Over the past decade, the private equity industry has made an aggressive push into late-stage deals that were once solely carried out by venture capital firms.
That trend was on full display in May, when a group co-led by Silver Lake, the Canada Pension Plan Investment Board and Mubadala completed a $3 billion investment in Waymo, the self-driving car unit backed by Google parent Alphabet.
It was the year’s largest venture capital deal done with participation of private equity investors. And it was yet another sign that an industry previously known for leveraged buyouts of mature companies has markedly shifted its attention to the fast-growing tech universe.
This widespread shift across the PE landscape speaks to private equity firms’ diversification over the past decade, with more investors branching into deal types beyond traditional buyouts. But it also underscores the industry’s insatiable appetite for tech.
“PE firms are still pouring into (VC) deals because they are often in the tech sector, which is an area which has still seen growth, especially in the migration toward the cloud for software companies,” said Stephen-George Davis, a PitchBook analyst who studies private equity. “This is also why the valuations are rising. Assets which are expected to continue to grow through the pandemic are highly coveted now, and investors are scrambling to find alpha.”
Private equity’s annual investment in US venture capital deals grew more than sixfold from 2010 to 2019. And the average value of those transactions has only gone up this year, punctuated by a flurry of nine-figure investments in recent weeks.
In 2020, PE firms have participated in more than 800 VC transactions worth a combined $48.3 billion in the US, according to PitchBook data, putting the trend on track for its highest annual total on record. The average size of those venture rounds is $60 million, also an all-time high.
Last week, Advent International led a $150 million Series C in Tekion, a provider of sales software for the automotive industry. In September, KKR led a $450 million Series C for online fitness startup Zwift, while Blackstone took part in a $500 million Series E for insurance company Bright Health. A month before that, KKR joined in a $1.78 billion funding round in Epic Games that valued the gaming giant at more than $17 billion, just two years after participating in a $1.25 billion financing for the company.
Those deals, Davis said, reflect another development driving PE interest in venture deals: Because of the abundant capital on hand, VC-backed companies are staying private for longer before conducting an IPO or finding another path to exit. This has led to an overall increase in the number of companies seeking to raise late-stage fundings, deals that can often closely resemble the growth-stage financings with which many PE firms are already more familiar.

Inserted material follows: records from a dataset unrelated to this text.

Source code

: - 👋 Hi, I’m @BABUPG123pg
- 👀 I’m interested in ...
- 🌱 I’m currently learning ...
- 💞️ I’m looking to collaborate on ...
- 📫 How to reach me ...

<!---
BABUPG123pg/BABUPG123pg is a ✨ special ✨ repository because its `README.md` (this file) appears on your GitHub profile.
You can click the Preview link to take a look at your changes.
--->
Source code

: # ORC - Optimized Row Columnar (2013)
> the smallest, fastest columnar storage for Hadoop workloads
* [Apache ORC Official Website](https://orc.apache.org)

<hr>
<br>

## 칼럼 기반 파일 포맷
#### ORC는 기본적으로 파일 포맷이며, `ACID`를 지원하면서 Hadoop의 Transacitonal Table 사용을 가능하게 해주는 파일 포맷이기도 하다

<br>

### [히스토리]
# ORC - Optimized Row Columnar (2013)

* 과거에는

The surge in these crossover transactions has come primarily from private equity’s upper echelon—think names like Blackstone, KKR, Warburg Pincus and Thoma Bravo—rather than middle-market investors, according to Patrick Donegan, an executive vice president at Performance Improvement Partners, an IT consultancy that works with PE firms and their portfolio companies.
“It is definitely a trend,” Donegan said.

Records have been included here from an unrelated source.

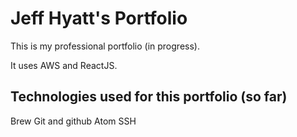 # Jeff Hyatt's Portfolio

This is my professional portfolio (in progress).

It uses AWS and ReactJS.

## Technologies used for this portfolio (so far)

Brew
Git and github
Atom
SSH
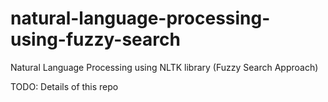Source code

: # natural-language-processing-using-fuzzy-search
Natural Language Processing using NLTK library (Fuzzy Search Approach)

TODO: Details of this repo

Growth equity funds raised $41 billion in 2019 across North America and Europe, the highest total to date, according to a recent PitchBook analyst note. And many more are on the way:
Not every growth fund raised by a private equity firm is a potential vehicle for venture deals. But many firms are using them as a way to straddle the traditional line between PE and VC.
“Some growth funds are specifically looking to invest in the ‘classic’ growth equity strategy, where a firm is stable and possibly at an inflection point where they need more capital to expand,” Davis said. “Other growth firms are more like VC firms and invest in unprofitable companies, which they anticipate will continue to grow.”

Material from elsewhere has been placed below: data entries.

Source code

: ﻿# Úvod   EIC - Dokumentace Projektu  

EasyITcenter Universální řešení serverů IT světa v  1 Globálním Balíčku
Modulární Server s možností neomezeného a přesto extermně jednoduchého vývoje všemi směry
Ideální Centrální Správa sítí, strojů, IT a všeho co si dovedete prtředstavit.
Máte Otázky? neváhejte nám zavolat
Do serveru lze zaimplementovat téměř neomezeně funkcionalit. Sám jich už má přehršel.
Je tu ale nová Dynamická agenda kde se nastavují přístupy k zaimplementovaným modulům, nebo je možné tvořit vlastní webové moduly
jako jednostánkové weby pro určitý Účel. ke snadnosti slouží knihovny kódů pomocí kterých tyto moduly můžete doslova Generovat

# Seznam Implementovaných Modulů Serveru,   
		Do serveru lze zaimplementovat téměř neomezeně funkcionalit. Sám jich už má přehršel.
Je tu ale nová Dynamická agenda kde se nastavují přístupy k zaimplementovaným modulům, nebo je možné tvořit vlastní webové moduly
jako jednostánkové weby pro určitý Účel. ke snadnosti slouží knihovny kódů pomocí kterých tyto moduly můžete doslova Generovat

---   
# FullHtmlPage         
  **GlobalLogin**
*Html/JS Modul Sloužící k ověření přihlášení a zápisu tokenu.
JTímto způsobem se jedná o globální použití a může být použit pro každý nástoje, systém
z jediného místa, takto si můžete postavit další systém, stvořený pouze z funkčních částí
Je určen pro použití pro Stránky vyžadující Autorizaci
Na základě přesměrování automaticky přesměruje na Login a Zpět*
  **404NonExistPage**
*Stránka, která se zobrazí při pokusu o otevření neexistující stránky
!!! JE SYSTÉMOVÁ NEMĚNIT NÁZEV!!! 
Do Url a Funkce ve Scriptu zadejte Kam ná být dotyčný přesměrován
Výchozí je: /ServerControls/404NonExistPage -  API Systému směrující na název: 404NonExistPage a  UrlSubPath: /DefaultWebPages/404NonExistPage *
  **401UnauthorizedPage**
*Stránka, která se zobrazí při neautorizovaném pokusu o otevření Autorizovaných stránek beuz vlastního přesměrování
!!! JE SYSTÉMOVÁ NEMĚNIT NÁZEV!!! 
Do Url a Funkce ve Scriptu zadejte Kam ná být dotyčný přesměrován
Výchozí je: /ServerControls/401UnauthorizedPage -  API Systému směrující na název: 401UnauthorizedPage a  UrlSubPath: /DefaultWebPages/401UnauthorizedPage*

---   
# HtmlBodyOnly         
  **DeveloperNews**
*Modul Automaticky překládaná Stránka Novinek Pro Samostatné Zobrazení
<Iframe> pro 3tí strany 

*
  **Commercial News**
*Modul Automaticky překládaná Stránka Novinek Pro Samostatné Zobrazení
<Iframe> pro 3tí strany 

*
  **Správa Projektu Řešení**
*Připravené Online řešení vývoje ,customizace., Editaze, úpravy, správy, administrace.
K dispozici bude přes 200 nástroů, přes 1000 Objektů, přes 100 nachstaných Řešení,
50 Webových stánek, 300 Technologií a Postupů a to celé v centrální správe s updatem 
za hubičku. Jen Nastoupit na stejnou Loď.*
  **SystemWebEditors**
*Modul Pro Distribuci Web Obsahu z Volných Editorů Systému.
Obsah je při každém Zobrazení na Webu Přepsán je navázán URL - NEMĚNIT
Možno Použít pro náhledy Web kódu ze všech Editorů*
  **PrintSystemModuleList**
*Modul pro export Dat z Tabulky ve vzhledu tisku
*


Donegan hinted he hasn’t always been a huge fan of more private equity piling into the VC world. And that’s primarily because it can be unfair to LPs if PE firms have lured them into a general private equity fund before going after VC-style returns.
“Once you start having PE shops to act like VCs, or, you know, VCs like PE, it starts to muddy the waters and how they are representing themselves and their value add,” Donegan said. “Sure, at the end of the day, the limited partners do want to get good returns out of that fund. But that’s not why they’re investing in them.”